● Exercise:
Please copy each line from the entries that contains the string "docs".
*** Opening Data for processing ***
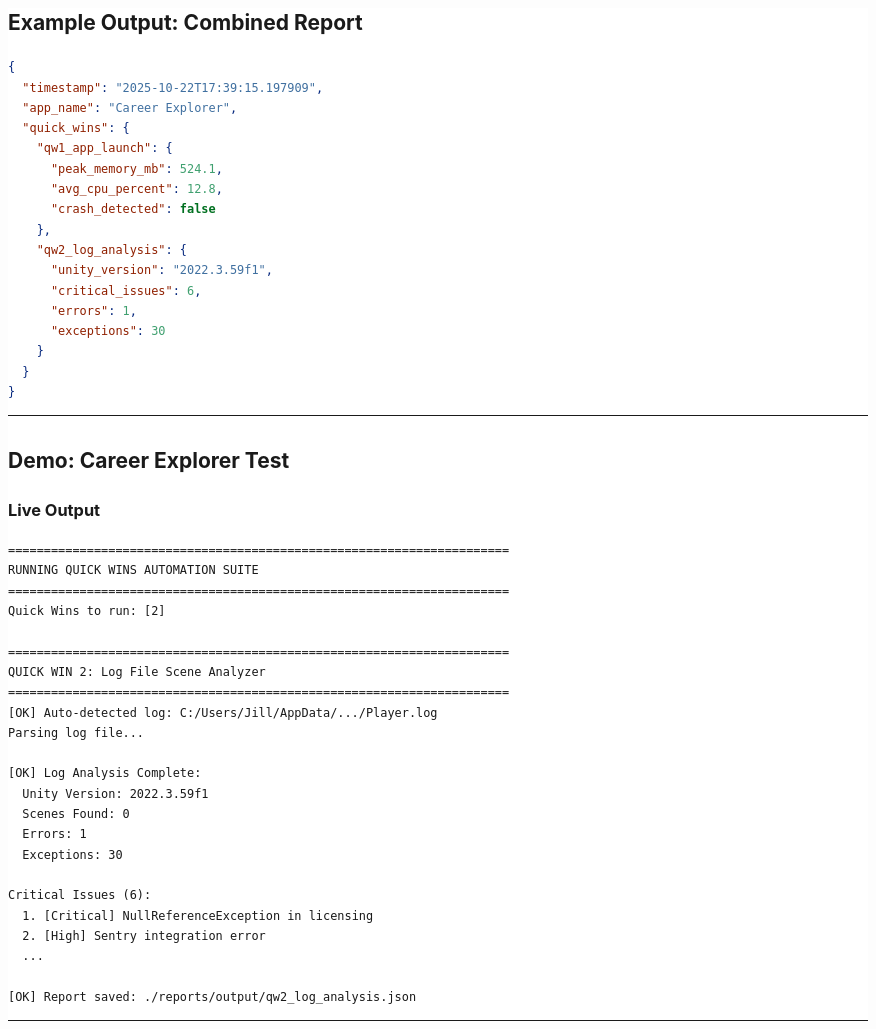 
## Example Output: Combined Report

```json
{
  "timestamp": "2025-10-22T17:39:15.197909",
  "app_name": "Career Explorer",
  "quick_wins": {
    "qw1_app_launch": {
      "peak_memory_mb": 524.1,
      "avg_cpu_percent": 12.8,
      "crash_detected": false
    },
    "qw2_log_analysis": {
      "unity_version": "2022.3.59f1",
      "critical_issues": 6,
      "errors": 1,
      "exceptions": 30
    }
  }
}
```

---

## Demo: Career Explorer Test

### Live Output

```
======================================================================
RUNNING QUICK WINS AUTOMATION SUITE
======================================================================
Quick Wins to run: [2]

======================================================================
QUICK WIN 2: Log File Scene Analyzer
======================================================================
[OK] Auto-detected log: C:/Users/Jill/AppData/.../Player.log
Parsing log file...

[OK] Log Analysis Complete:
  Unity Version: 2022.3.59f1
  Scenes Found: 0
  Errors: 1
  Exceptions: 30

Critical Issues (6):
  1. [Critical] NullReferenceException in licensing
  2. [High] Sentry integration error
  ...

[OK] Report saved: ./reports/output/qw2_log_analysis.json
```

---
*** Closing Data for processing ***
*** Opening Data for processing ***
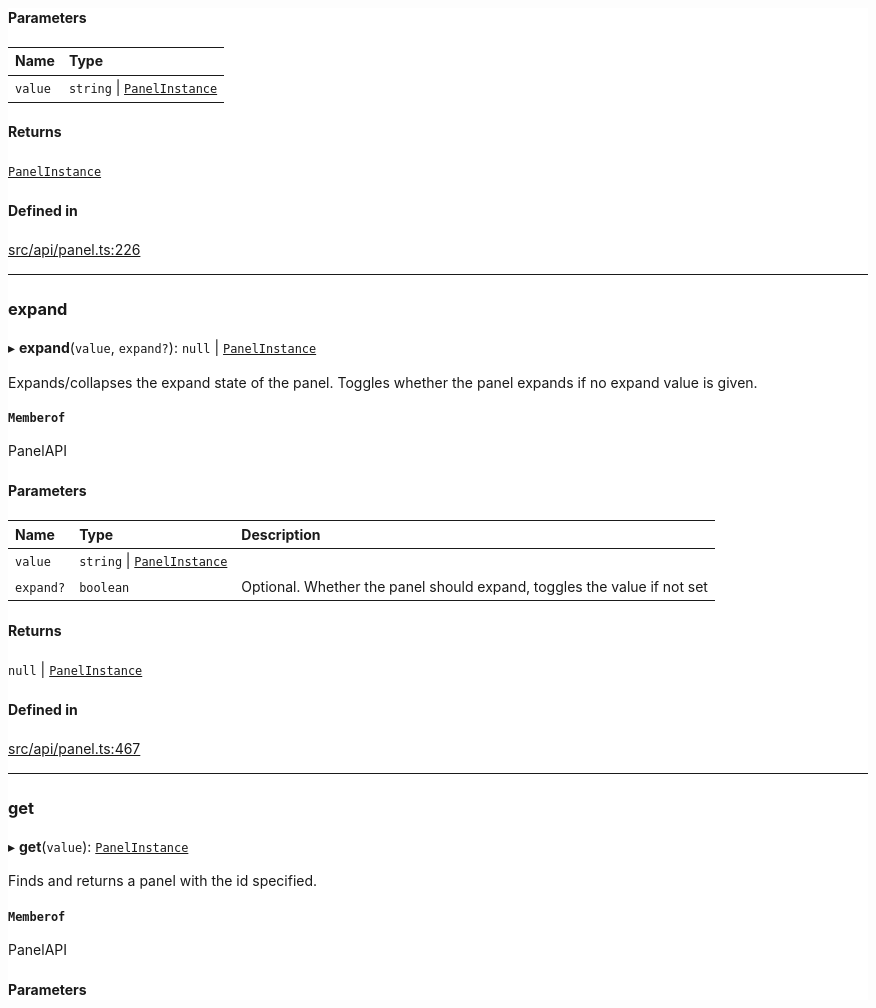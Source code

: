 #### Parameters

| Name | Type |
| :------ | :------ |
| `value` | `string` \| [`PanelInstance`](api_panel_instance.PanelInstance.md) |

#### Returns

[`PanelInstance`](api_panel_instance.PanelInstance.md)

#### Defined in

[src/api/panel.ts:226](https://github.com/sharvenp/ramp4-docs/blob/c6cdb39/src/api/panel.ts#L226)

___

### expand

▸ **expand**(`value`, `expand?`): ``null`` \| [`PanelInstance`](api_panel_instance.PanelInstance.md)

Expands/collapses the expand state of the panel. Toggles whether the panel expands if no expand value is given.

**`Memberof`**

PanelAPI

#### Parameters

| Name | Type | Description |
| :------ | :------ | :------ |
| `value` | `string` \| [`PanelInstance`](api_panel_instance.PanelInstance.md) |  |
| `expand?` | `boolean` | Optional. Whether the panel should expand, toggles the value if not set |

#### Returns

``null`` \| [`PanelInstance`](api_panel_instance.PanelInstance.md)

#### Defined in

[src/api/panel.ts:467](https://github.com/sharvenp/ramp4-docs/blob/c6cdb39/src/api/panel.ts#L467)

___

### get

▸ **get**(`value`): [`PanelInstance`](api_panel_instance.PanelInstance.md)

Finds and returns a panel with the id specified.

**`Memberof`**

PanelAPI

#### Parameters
*** Closing Data for processing ***
● Output of the task:
[src/api/panel.ts:226](https://github.com/sharvenp/ramp4-docs/blob/c6cdb39/src/api/panel.ts#L226)
[src/api/panel.ts:467](https://github.com/sharvenp/ramp4-docs/blob/c6cdb39/src/api/panel.ts#L467)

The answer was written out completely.